Bison recursion behaving strangely with linked list


I have a linked list-like struct:

typedef struct NODE
{
  NODE_TYPES type;
  struct NODE* curr;
  struct NODE* next;
} NODE;

and I have this recursive rule:

lines: stmt             {
                            root -> next = $1;
                            $1 -> next = NULL;
                            $$ = $1;

                        }
| lines stmt            {
                            $1 -> next = $2;
                            $2 -> next = NULL;
                            $$ = $2;

                        }
;

stmt is always a pointer to a NODE struct.

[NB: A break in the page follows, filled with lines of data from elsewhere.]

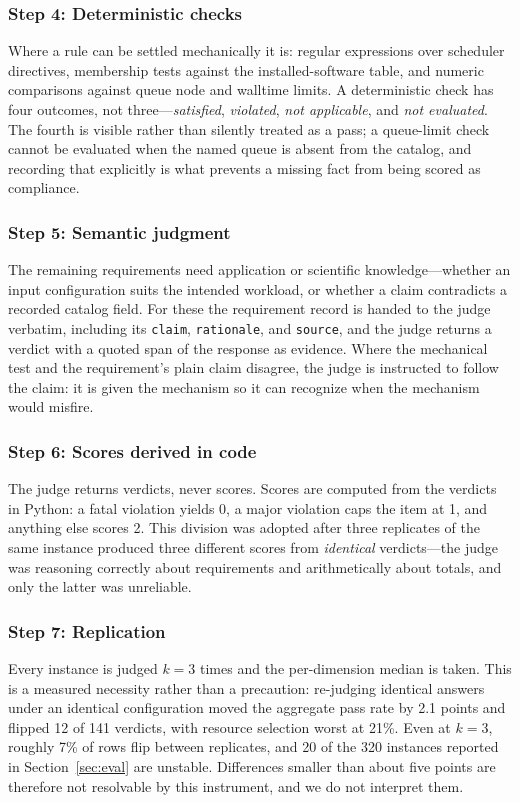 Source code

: \documentclass[conference]{IEEEtran}
\begin{document}
\subsubsection{Step 4: Deterministic checks}
Where a rule can be settled mechanically it is: regular expressions over scheduler directives, membership tests against the installed-software table, and numeric comparisons against queue node and walltime limits. A deterministic check has four outcomes, not three---\emph{satisfied}, \emph{violated}, \emph{not applicable}, and \emph{not evaluated}. The fourth is visible rather than silently treated as a pass; a queue-limit check cannot be evaluated when the named queue is absent from the catalog, and recording that explicitly is what prevents a missing fact from being scored as compliance.

\subsubsection{Step 5: Semantic judgment}
The remaining requirements need application or scientific knowledge---whether an input configuration suits the intended workload, or whether a claim contradicts a recorded catalog field. For these the requirement record is handed to the judge verbatim, including its \texttt{claim}, \texttt{rationale}, and \texttt{source}, and the judge returns a verdict with a quoted span of the response as evidence. Where the mechanical test and the requirement's plain claim disagree, the judge is instructed to follow the claim: it is given the mechanism so it can recognize when the mechanism would misfire.

\subsubsection{Step 6: Scores derived in code}
The judge returns verdicts, never scores. Scores are computed from the verdicts in Python: a fatal violation yields 0, a major violation caps the item at 1, and anything else scores 2. This division was adopted after three replicates of the same instance produced three different scores from \emph{identical} verdicts---the judge was reasoning correctly about requirements and arithmetically about totals, and only the latter was unreliable.

\subsubsection{Step 7: Replication}
Every instance is judged $k=3$ times and the per-dimension median is taken. This is a measured necessity rather than a precaution: re-judging identical answers under an identical configuration moved the aggregate pass rate by 2.1 points and flipped 12 of 141 verdicts, with resource selection worst at 21\%. Even at $k=3$, roughly 7\% of rows flip between replicates, and 20 of the 320 instances reported in Section~\ref{sec:eval} are unstable. Differences smaller than about five points are therefore not resolvable by this instrument, and we do not interpret them.
\end{document}
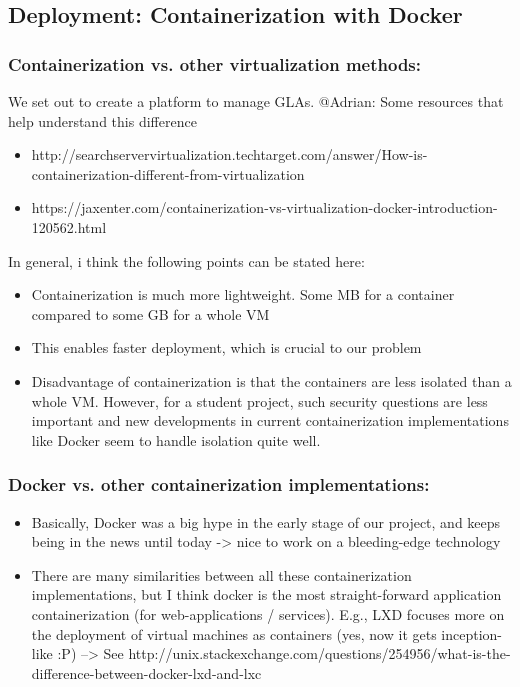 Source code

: \documentclass{seal_thesis}
\begin{document}
\subsection{Deployment: Containerization with Docker}
\subsubsection{Containerization vs. other virtualization methods:}
We set out to create a platform to manage GLAs.
@Adrian: Some resources that help understand this difference
\begin{itemize}
	\item http://searchservervirtualization.techtarget.com/answer/How-is-containerization-different-from-virtualization
	\item https://jaxenter.com/containerization-vs-virtualization-docker-introduction-120562.html
\end{itemize}

In general, i think the following points can be stated here:
\begin{itemize}
	\item Containerization is much more lightweight. Some MB for a container compared to some GB for a whole VM
	\item This enables faster deployment, which is crucial to our problem
	\item Disadvantage of containerization is that the containers are less isolated than a whole VM. However, for a student project, such security questions are less important and new developments in current containerization implementations like Docker seem to handle isolation quite well.
\end{itemize}


\subsubsection{Docker vs. other containerization implementations:}
\begin{itemize}
	\item Basically, Docker was a big hype in the early stage of our project, and keeps being in the news until today -> nice to work on a bleeding-edge technology
	\item There are many similarities between all these containerization implementations, but I think docker is the most straight-forward application containerization (for web-applications / services). E.g., LXD focuses more on the deployment of virtual machines as containers (yes, now it gets inception-like :P)
	--> See http://unix.stackexchange.com/questions/254956/what-is-the-difference-between-docker-lxd-and-lxc
\end{itemize}
\end{document}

root is defined as NODE *root and then later, in the main function, allocated as such: root = malloc(sizeof(NODE));

However, printing my node list recursively starting from root, I only get the last node back. Why am I losing the data in between root and the last node?


Solution

  • Apparently the problem was that you were setting the semantic value of stmt to point to a stack-allocated local variable. Since the local variable's lifetime expires as soon as the semantic action is done, that value is a dangling pointer and using it is Undefined Behaviour. (But in this case you will probably find that all the pointers refer to the same block of memory, whose contents will change every time that particular stack frame is reused.)

    You need to ensure that the value of stmt is a pointer to a newly-allocated NODE:

    stmt : /* ... something ... */ 
                      { $$ = malloc(sizeof *$$);
                        $$ = (NODE){/* ... */, .next = NULL; }
    

    This is important. There's no good way of doing this without some kind of function which heap-allocates a new NODE. You can try to reduce malloc overhead by keeping a pool of NODEs and recycling them yourself, but since most modern malloc implementations do a good job of recycling small fixed-size allocations, it's premature optimization.

    The linked list code will work for simple statements, but relying on a global variable to maintain the head of the list is not very scalable. It will make it impossible to parse compound statements (conditionals and loops, for example) because you'll end up reusing root for the internal statement lists. It's better to just build the list in the natural way (which will be backwards) and reverse it at the end:

    stmts: stmt       /* Default action is fine */
         | stmts stmt { $$ = $2; $$->next = $1; }
    line : stmts      { $$ = reverse($$); }
    

    In this simple code, each time stmts: stmts stmt is reduced, it pushes the new NODE onto the front of the list, which obviously creates the list in reverse order. So when line is reduced (which will be after all the stmts have been parsed), the list needs to be reversed. You can reverse in place:

    NODE* reverse(NODE* last) {
      NODE* next = NULL;
      while (last) {
        NODE* tmp = last->next; 
        last->next = next;
        next = last;
        last = tmp;
      }
      return next;
    }
    

    That completely eliminates the need for the global root, so it is then possible for a compound statement to be correctly assembled.